Gli aveva detto che Erica era cambiata, che non faceva altro che parlare di spermatozoi, di ovuli, di fecondazione, di fertilità…persino Francesco era passato in secondo piano.

Alberto si era vergognato un po’ di raccontare all’amico che la moglie non dormiva più con lui e che si era ricavata una camera tutta per lei, per avere la sua tranquillità ed il suo spazio. In verità era lo spazio di Erica e del suo bambino perché Francesco dormiva sempre con lei. 

Aveva così privato, senza volerlo, del rapporto del bimbo col padre.

Alberto non metteva mai a letto il figlio, non gli raccontava le storie e non lo guardava mentre lentamente si addormentava e si abbandonava ai sogni nel mondo fatato dei bimbi.

 Quando rincasava dopo il lavoro nessuno lo accoglieva e la maggior parte delle volte non cenava nemmeno dato che Erica mangiava molto prima con Francesco. A volte si chiedeva perché lei avesse cambiato le sue abitudini così velocemente.

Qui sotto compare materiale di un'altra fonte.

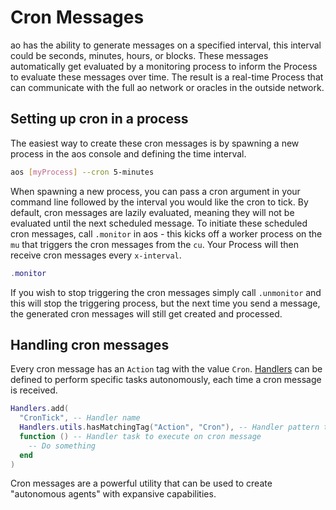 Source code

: # Cron Messages

ao has the ability to generate messages on a specified interval, this interval could be seconds, minutes, hours, or blocks. These messages automatically get evaluated by a monitoring process to inform the Process to evaluate these messages over time. The result is a real-time Process that can communicate with the full ao network or oracles in the outside network.

## Setting up cron in a process

The easiest way to create these cron messages is by spawning a new process in the aos console and defining the time interval.

```sh
aos [myProcess] --cron 5-minutes
```

When spawning a new process, you can pass a cron argument in your command line followed by the interval you would like the cron to tick. By default, cron messages are lazily evaluated, meaning they will not be evaluated until the next scheduled message. To initiate these scheduled cron messages, call `.monitor` in aos - this kicks off a worker process on the `mu` that triggers the cron messages from the `cu`. Your Process will then receive cron messages every `x-interval`.

```lua
.monitor
```

If you wish to stop triggering the cron messages simply call `.unmonitor` and this will stop the triggering process, but the next time you send a message, the generated cron messages will still get created and processed.

## Handling cron messages

Every cron message has an `Action` tag with the value `Cron`. [Handlers](handlers.md) can be defined to perform specific tasks autonomously, each time a cron message is received.

```lua
Handlers.add(
  "CronTick", -- Handler name
  Handlers.utils.hasMatchingTag("Action", "Cron"), -- Handler pattern to identify cron message
  function () -- Handler task to execute on cron message
    -- Do something
  end
)
```

Cron messages are a powerful utility that can be used to create "autonomous agents" with expansive capabilities.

Cenava alle 18 ogni giorno, cosa che non aveva mai fatto nel loro passato dorato quando solitamente a quell’ora stavano uscendo per l’aperitivo.

Nonostante la distanza sempre più grande tra Erica ed Alberto lei continuava a fare sesso con lui, solo che ora mancava tutto il resto: le cene, le bottiglie di Franciacorta, le candele, i film di Truffaut, le discussioni sulla politica, il profumo della sua pelle ogni volta diverso. Erica infatti amava le fragranze e aveva tantissimi profumi ed oli essenziali, emanava sempre una fragranza diversa. Lei era profumo per lui.

Ora facevano sesso solo in determinati momenti, quando era fertile.

Ovviamente Alberto aveva detto a Patrick che quel cambiamento era stato repentino, ma l’amico sapeva che non era così. Conosceva bene sia Erica che Alberto e soprattutto sapeva che quando l’amore tra due persone è forte può degenerare nell’opposto: in qualcosa di molto simile all’odio. 

Questo poteva essere molto pericoloso.

Patrick aveva l’aria assorta e stava ripercorrendo mentalmente la serata precedente e la chiacchierata col suo amico.

Era preoccupato per lui, temeva che la situazione gli sfuggisse di mano. Era anche dispiaciuto per Erica ed il piccolo Francesco e si chiedeva che cosa avrebbe potuto fare per loro.

“Sono troppo incasinato”, pensava.

“Sono un caso umano, un finto analfabeta sentimentale, e tale voglio rimanere”.

Infatti da quel fatidico primo lunedì di gennaio aveva salutato il vecchio Patrick, quell’animale da compagnia, sempre solare e divertente, quell’uomo dal cuore grande e lo spirito profondo, ed aveva inaugurato una nuova era della sua vita ritornando improvvisamente adolescente.”